Study material:

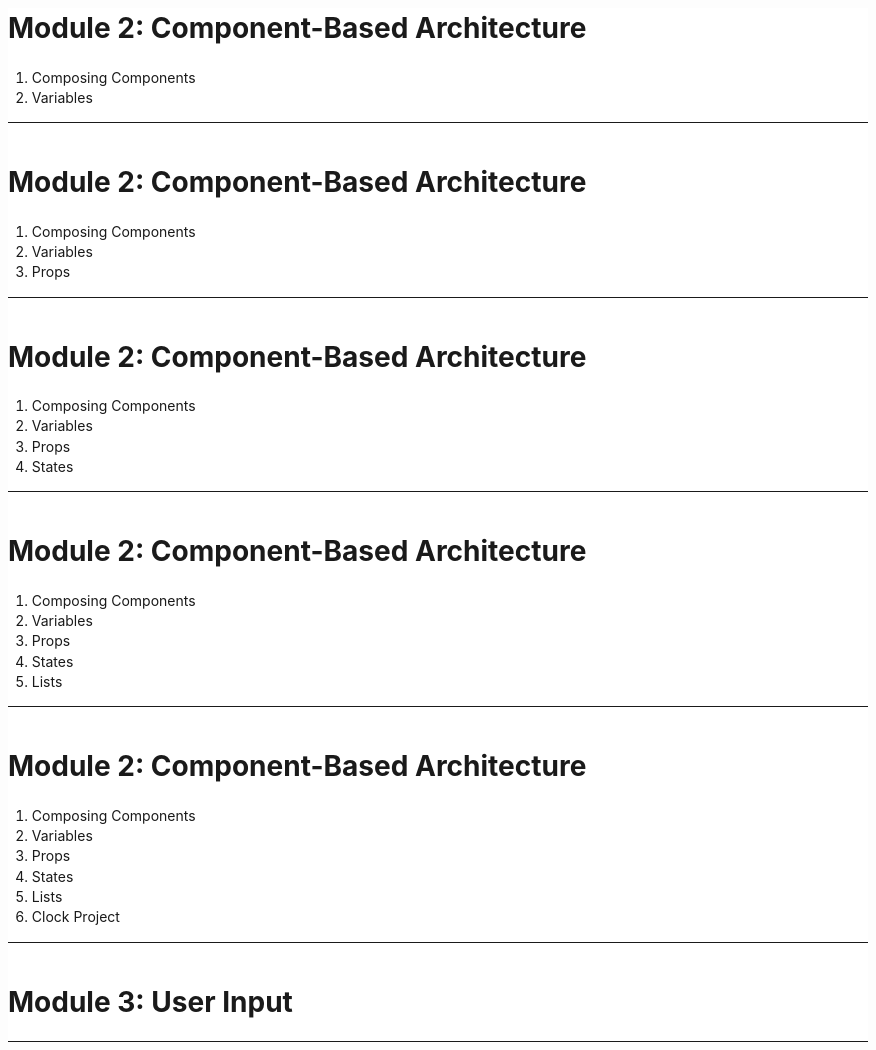 # Module 2: Component-Based Architecture

1. Composing Components
1. Variables

---

# Module 2: Component-Based Architecture

1. Composing Components
1. Variables
1. Props

---

# Module 2: Component-Based Architecture

1. Composing Components
1. Variables
1. Props
1. States

---

# Module 2: Component-Based Architecture

1. Composing Components
1. Variables
1. Props
1. States
1. Lists

---

# Module 2: Component-Based Architecture

1. Composing Components
1. Variables
1. Props
1. States
1. Lists
1. Clock Project

---

# Module 3: User Input

---
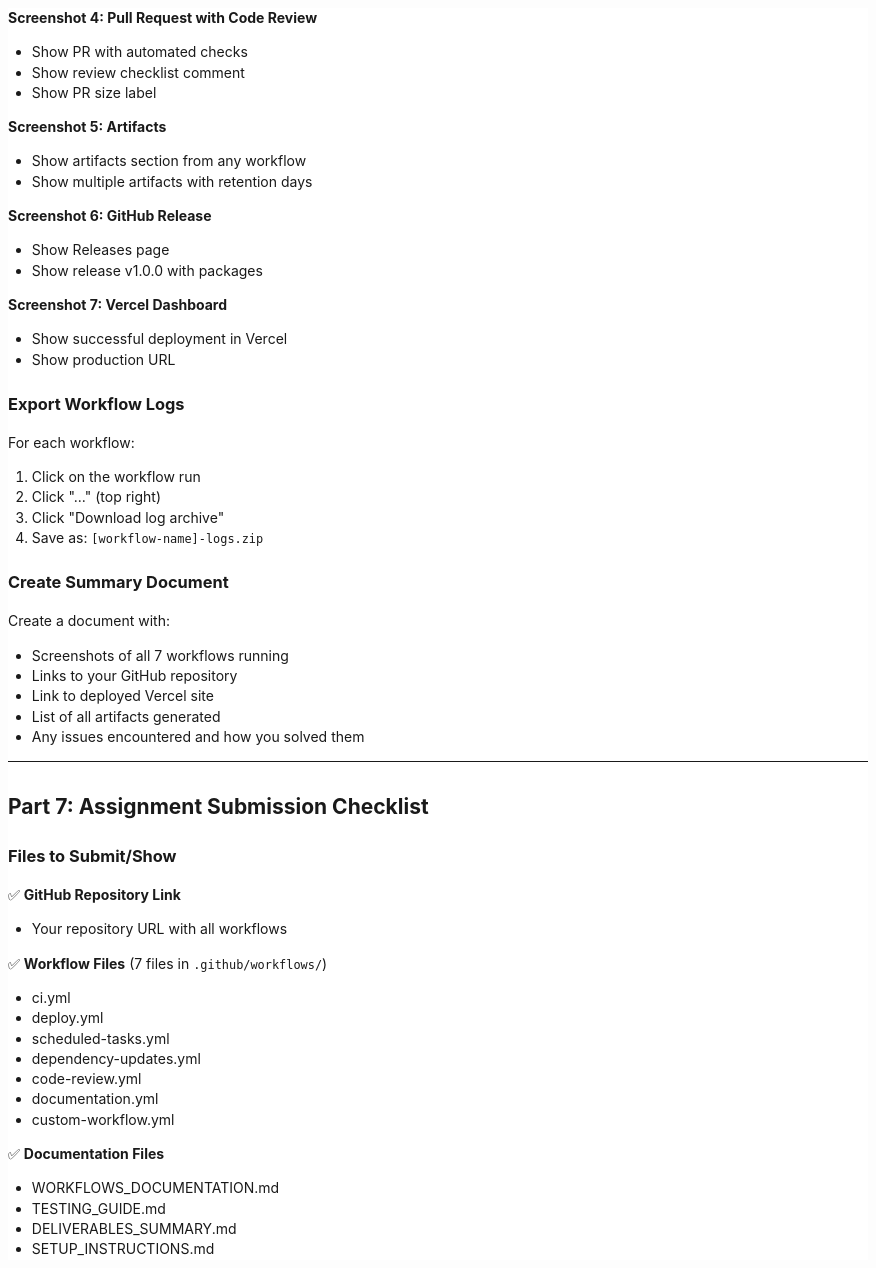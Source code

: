 **Screenshot 4: Pull Request with Code Review**
- Show PR with automated checks
- Show review checklist comment
- Show PR size label

**Screenshot 5: Artifacts**
- Show artifacts section from any workflow
- Show multiple artifacts with retention days

**Screenshot 6: GitHub Release**
- Show Releases page
- Show release v1.0.0 with packages

**Screenshot 7: Vercel Dashboard**
- Show successful deployment in Vercel
- Show production URL

### Export Workflow Logs

For each workflow:
1. Click on the workflow run
2. Click "..." (top right)
3. Click "Download log archive"
4. Save as: `[workflow-name]-logs.zip`

### Create Summary Document

Create a document with:
- Screenshots of all 7 workflows running
- Links to your GitHub repository
- Link to deployed Vercel site
- List of all artifacts generated
- Any issues encountered and how you solved them

---

## Part 7: Assignment Submission Checklist

### Files to Submit/Show

✅ **GitHub Repository Link**
- Your repository URL with all workflows

✅ **Workflow Files** (7 files in `.github/workflows/`)
- ci.yml
- deploy.yml
- scheduled-tasks.yml
- dependency-updates.yml
- code-review.yml
- documentation.yml
- custom-workflow.yml

✅ **Documentation Files**
- WORKFLOWS_DOCUMENTATION.md
- TESTING_GUIDE.md
- DELIVERABLES_SUMMARY.md
- SETUP_INSTRUCTIONS.md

Your instructions:
Filter the material above down to the lines that hold the word "Show".

Output of the task:
- Show PR with automated checks
- Show review checklist comment
- Show PR size label
- Show artifacts section from any workflow
- Show multiple artifacts with retention days
- Show Releases page
- Show release v1.0.0 with packages
- Show successful deployment in Vercel
- Show production URL
### Files to Submit/Show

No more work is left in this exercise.